MEMPHIS, TN (WMC) - Guest editorial by National Civil Rights Museum President Terri Freeman:
On April 4, 2017 the National Civil Rights Museum launched MLK50: Where Do We Go From Here? It's a 12 month focus on the legacy of Dr. King and our responsibility to fulfill that legacy.
As much as I hope this moment will serve to catalyze change in our communities, neighborhoods, cities, and states, I also hope it will allow us to open the door on potentially improving our ability to see and listen to others.
Clearly, we are a nation divided.
There are some that seek to capitalize on those divisions, pitting neighbor against neighbor. But the accomplishments of Dr. King and the thousands of other citizens involved in the civil rights movement of the 20th century required an ability to observe, listen, and act. It required a commitment to peaceful action that led to tangible outcomes.

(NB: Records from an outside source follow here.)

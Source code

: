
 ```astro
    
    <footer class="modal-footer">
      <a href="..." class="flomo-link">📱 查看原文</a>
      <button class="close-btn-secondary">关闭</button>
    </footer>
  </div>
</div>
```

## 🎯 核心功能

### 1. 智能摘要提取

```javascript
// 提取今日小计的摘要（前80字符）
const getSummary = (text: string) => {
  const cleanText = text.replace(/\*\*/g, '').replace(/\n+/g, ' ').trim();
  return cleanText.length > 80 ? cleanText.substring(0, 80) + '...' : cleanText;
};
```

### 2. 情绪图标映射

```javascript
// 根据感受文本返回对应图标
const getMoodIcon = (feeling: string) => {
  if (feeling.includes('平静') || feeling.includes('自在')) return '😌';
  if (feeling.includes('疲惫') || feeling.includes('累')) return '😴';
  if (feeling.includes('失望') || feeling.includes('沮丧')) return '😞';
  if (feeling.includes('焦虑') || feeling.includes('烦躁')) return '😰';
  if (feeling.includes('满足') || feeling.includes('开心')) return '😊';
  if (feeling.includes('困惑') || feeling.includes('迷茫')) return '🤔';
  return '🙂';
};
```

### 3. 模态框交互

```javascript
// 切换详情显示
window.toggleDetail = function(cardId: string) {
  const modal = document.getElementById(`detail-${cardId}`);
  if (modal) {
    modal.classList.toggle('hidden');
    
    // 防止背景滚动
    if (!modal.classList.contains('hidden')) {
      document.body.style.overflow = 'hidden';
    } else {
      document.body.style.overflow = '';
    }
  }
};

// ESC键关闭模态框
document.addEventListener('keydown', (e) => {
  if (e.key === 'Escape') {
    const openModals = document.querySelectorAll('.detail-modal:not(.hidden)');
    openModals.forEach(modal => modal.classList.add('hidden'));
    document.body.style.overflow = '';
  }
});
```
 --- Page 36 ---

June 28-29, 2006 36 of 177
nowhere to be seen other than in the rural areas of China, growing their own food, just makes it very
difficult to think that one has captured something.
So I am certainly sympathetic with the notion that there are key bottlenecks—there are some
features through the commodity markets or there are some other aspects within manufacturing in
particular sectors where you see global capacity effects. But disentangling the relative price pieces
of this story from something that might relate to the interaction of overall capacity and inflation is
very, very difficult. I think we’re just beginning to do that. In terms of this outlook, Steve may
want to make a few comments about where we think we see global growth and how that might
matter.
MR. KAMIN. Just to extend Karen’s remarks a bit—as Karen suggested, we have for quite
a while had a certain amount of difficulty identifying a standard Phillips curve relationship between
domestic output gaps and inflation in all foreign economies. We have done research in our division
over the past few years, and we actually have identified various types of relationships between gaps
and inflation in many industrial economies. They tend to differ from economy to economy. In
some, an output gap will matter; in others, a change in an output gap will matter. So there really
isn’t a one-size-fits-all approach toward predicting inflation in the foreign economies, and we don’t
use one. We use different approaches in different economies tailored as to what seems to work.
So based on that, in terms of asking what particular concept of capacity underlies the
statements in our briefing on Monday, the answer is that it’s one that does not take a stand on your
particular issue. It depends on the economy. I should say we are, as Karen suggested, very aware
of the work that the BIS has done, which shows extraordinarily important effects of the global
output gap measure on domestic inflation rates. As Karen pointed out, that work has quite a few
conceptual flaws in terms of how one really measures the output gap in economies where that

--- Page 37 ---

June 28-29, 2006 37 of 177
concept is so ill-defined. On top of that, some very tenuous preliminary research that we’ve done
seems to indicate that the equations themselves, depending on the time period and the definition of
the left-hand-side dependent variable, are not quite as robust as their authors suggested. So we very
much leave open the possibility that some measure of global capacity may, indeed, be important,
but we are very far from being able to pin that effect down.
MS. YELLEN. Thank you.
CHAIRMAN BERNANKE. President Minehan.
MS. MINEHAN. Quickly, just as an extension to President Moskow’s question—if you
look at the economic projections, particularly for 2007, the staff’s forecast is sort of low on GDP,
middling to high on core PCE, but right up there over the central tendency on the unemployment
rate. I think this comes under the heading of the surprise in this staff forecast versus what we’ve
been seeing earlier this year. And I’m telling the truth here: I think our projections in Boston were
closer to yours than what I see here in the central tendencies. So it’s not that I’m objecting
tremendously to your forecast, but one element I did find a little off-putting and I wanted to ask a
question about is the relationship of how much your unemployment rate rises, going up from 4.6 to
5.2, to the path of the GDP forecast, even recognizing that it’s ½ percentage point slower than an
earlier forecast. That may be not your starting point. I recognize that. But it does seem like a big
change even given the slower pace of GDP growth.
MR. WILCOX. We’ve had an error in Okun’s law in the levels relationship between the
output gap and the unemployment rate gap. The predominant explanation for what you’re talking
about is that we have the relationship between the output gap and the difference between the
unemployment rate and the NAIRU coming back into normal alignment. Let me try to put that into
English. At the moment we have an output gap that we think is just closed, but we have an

Fifty years later we must ask: Do we have the resolve to be observant and acknowledge what we see? Are we willing to use active listening with those who have a different perspective from ourselves? Are we willing to make the individual sacrifice for the greater good? Have we become so self-obsessed and concerned about our own personal gain that we are willing to deny others access to opportunity?
In just over a decade, the effort of Dr. King and thousands of other African Americans, allies, and accomplices affected historic change. Yet 50 years later, we still find ourselves living in communities where economic opportunity is fleeting for many people of color. Many businesses owned and operated by people of color struggle to gain traction in both the mainstream and often within their own communities.
Too few Fortune 500 companies have C-Suites and boards that reflect the communities they serve. While the establishment of corporate departments of diversity and inclusion are a good first step, we must go beyond the window dressing to the actualization of personnel decisions that hire people of color and minority-owned business firms as partners in delivering a quality product and service to our communities.
If the next civil rights frontier is economic equity, the doors of opportunity must be opened by those on the inside, while those on the outside apply pressure.
So after our year of reflection on the accomplishments of a man who believed that all men and women were endowed with certain unalienable rights, inclusive of the right to life, liberty, and the pursuit of happiness, what will we have to show for it? What will we be willing to do to secure those basic rights, to our brothers and sisters, over the next decade? What will be our significant accomplishments to ensure that every person has the benefit of the American Dream? Are we willing to go beyond talking about racial reconciliation and actually begin to reconcile? Will those of us who have the ability to hire and let contracts, broaden the pool from which we select and actually hire those who are different from us?
We know what Dr. King's legacy is, the question for us to answer is: What will be ours?